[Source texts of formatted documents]
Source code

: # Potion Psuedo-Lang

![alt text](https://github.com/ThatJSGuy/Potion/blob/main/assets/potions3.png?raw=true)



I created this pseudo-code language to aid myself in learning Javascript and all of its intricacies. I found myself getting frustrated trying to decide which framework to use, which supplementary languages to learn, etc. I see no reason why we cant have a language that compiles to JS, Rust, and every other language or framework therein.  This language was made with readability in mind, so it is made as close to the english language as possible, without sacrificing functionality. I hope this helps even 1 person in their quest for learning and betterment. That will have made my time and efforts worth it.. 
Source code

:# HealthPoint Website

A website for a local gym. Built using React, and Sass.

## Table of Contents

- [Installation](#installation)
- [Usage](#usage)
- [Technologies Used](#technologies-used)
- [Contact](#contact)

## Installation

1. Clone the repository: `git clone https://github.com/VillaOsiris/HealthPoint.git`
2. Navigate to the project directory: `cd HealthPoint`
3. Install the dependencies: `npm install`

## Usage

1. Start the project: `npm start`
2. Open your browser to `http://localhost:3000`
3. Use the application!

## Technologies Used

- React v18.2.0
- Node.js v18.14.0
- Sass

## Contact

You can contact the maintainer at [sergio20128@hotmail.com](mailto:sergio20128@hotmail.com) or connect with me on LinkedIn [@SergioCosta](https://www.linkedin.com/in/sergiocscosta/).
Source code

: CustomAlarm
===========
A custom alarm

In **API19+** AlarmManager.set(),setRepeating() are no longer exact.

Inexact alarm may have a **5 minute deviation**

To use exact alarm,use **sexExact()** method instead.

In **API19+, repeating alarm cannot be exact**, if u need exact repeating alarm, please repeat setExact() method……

Work instructions: From the line containing "3. Install the" down to the final line of the data, write out every line exactly; both the first and last of these belong in your answer, and nothing else does.

Completed task:
3. Install the dependencies: `npm install`

## Usage

1. Start the project: `npm start`
2. Open your browser to `http://localhost:3000`
3. Use the application!

## Technologies Used

- React v18.2.0
- Node.js v18.14.0
- Sass

## Contact

You can contact the maintainer at [sergio20128@hotmail.com](mailto:sergio20128@hotmail.com) or connect with me on LinkedIn [@SergioCosta](https://www.linkedin.com/in/sergiocscosta/).
Source code

: CustomAlarm
===========
A custom alarm

In **API19+** AlarmManager.set(),setRepeating() are no longer exact.

Inexact alarm may have a **5 minute deviation**

To use exact alarm,use **sexExact()** method instead.

In **API19+, repeating alarm cannot be exact**, if u need exact repeating alarm, please repeat setExact() method……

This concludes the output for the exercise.